Josée Pedneault lives and works in Montréal. She completed her Masters in Fine Arts at Concordia University in 2005. Her visual strategies begin with photos, videos, objects, drawings and found images, often leading to ideas that take the theme of the existential quest. Travel and wandering are central to her artistic exploration and her reflections on the human experience: our hopes and the disillusionment they bring, our utopias, our failures and our broken dreams. Her work has been exhibited in several countries, notably Canada, France, Poland, China, Cambodia and Luxembourg.
Artwork description
Géométrie Variable is an artwork produced using lenticular photography, a technology that creates a changing image when viewed from different angles, presenting visitors to Quebecor’s lobby with a mesmerizing, shifting, contemplative aesthetic experience.
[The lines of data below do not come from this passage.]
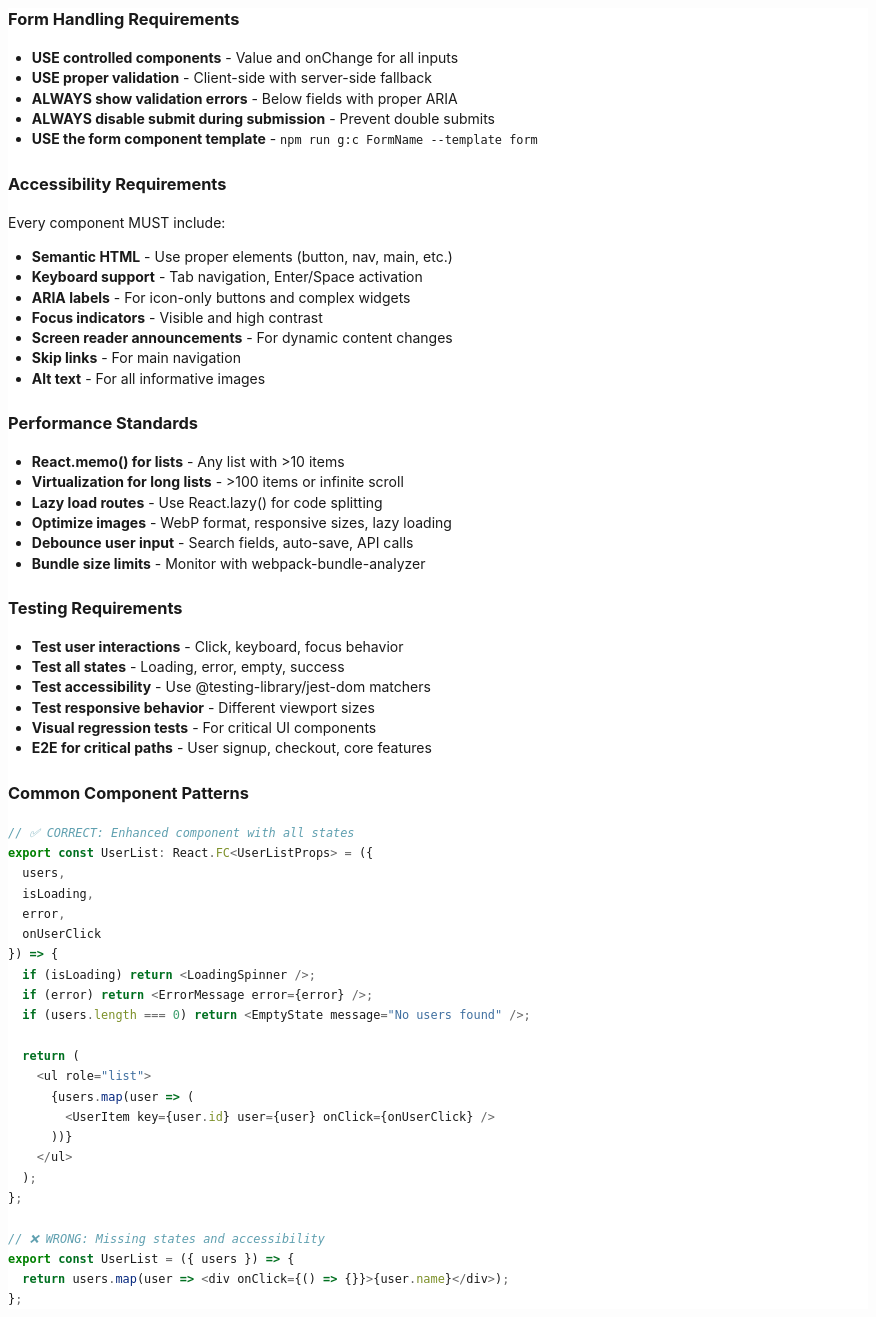 ### Form Handling Requirements

- **USE controlled components** - Value and onChange for all inputs
- **USE proper validation** - Client-side with server-side fallback
- **ALWAYS show validation errors** - Below fields with proper ARIA
- **ALWAYS disable submit during submission** - Prevent double submits
- **USE the form component template** - `npm run g:c FormName --template form`

### Accessibility Requirements

Every component MUST include:

- **Semantic HTML** - Use proper elements (button, nav, main, etc.)
- **Keyboard support** - Tab navigation, Enter/Space activation
- **ARIA labels** - For icon-only buttons and complex widgets
- **Focus indicators** - Visible and high contrast
- **Screen reader announcements** - For dynamic content changes
- **Skip links** - For main navigation
- **Alt text** - For all informative images

### Performance Standards

- **React.memo() for lists** - Any list with >10 items
- **Virtualization for long lists** - >100 items or infinite scroll
- **Lazy load routes** - Use React.lazy() for code splitting
- **Optimize images** - WebP format, responsive sizes, lazy loading
- **Debounce user input** - Search fields, auto-save, API calls
- **Bundle size limits** - Monitor with webpack-bundle-analyzer

### Testing Requirements

- **Test user interactions** - Click, keyboard, focus behavior
- **Test all states** - Loading, error, empty, success
- **Test accessibility** - Use @testing-library/jest-dom matchers
- **Test responsive behavior** - Different viewport sizes
- **Visual regression tests** - For critical UI components
- **E2E for critical paths** - User signup, checkout, core features

### Common Component Patterns

```typescript
// ✅ CORRECT: Enhanced component with all states
export const UserList: React.FC<UserListProps> = ({
  users,
  isLoading,
  error,
  onUserClick
}) => {
  if (isLoading) return <LoadingSpinner />;
  if (error) return <ErrorMessage error={error} />;
  if (users.length === 0) return <EmptyState message="No users found" />;

  return (
    <ul role="list">
      {users.map(user => (
        <UserItem key={user.id} user={user} onClick={onUserClick} />
      ))}
    </ul>
  );
};

// ❌ WRONG: Missing states and accessibility
export const UserList = ({ users }) => {
  return users.map(user => <div onClick={() => {}}>{user.name}</div>);
};
``` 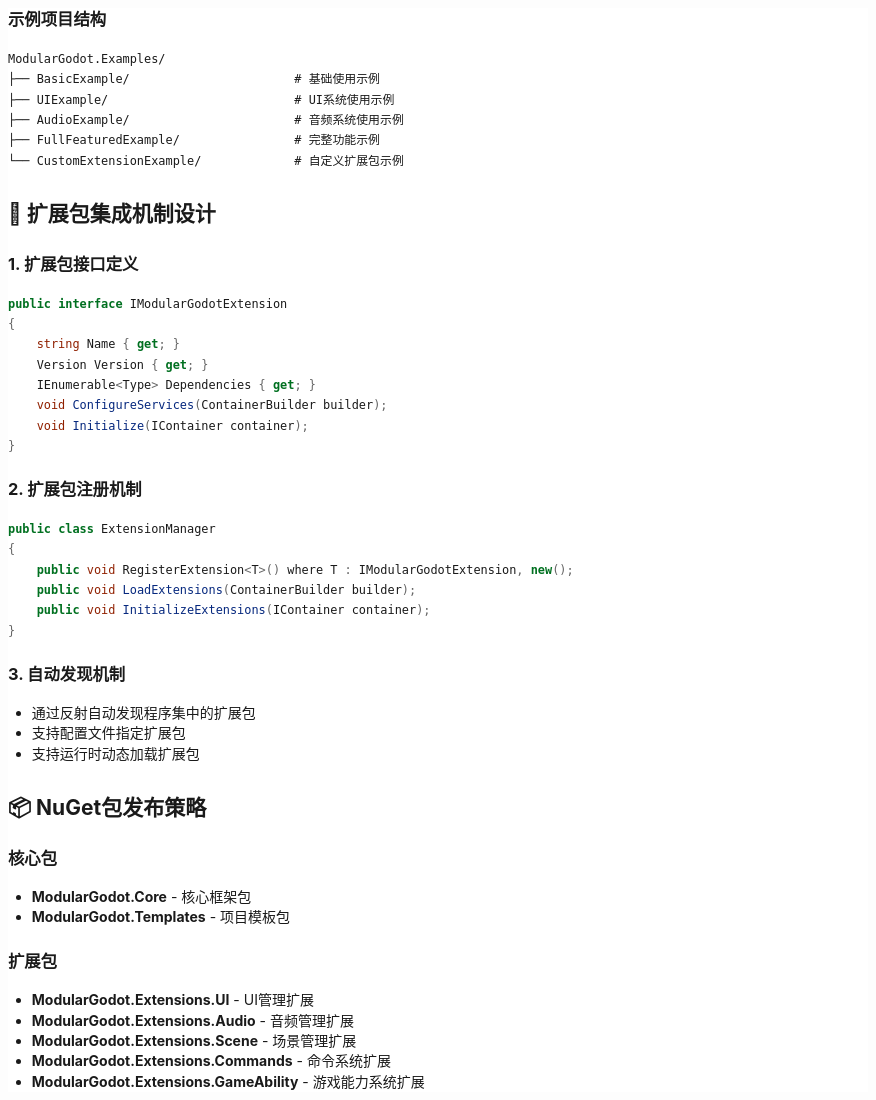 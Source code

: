 ### 示例项目结构

```
ModularGodot.Examples/
├── BasicExample/                       # 基础使用示例
├── UIExample/                          # UI系统使用示例
├── AudioExample/                       # 音频系统使用示例
├── FullFeaturedExample/                # 完整功能示例
└── CustomExtensionExample/             # 自定义扩展包示例
```

## 🔧 扩展包集成机制设计

### 1. 扩展包接口定义

```csharp
public interface IModularGodotExtension
{
    string Name { get; }
    Version Version { get; }
    IEnumerable<Type> Dependencies { get; }
    void ConfigureServices(ContainerBuilder builder);
    void Initialize(IContainer container);
}
```

### 2. 扩展包注册机制

```csharp
public class ExtensionManager
{
    public void RegisterExtension<T>() where T : IModularGodotExtension, new();
    public void LoadExtensions(ContainerBuilder builder);
    public void InitializeExtensions(IContainer container);
}
```

### 3. 自动发现机制

- 通过反射自动发现程序集中的扩展包
- 支持配置文件指定扩展包
- 支持运行时动态加载扩展包

## 📦 NuGet包发布策略

### 核心包
- **ModularGodot.Core** - 核心框架包
- **ModularGodot.Templates** - 项目模板包

### 扩展包
- **ModularGodot.Extensions.UI** - UI管理扩展
- **ModularGodot.Extensions.Audio** - 音频管理扩展
- **ModularGodot.Extensions.Scene** - 场景管理扩展
- **ModularGodot.Extensions.Commands** - 命令系统扩展
- **ModularGodot.Extensions.GameAbility** - 游戏能力系统扩展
The title is borrowed from aeronautics, where variable geometry refers to aircraft wings that change shape in flight to achieve optimal aerodynamics at different speeds.1 The concept struck the artist as an apt metaphor for Quebecor, a business that has transformed itself, adapted to the times and developed new configurations throughout its history, while maintaining an upward trajectory.
As lenticular imaging weds print and moving images, the work also encapsulates the range of Quebecor’s activities and embodies the intersection of tradition and the future, innovation and inspiration from the past.
More broadly, Géométrie Variable references all natural and social organizations formed by an assemblage of elements working in coordination towards a common goal.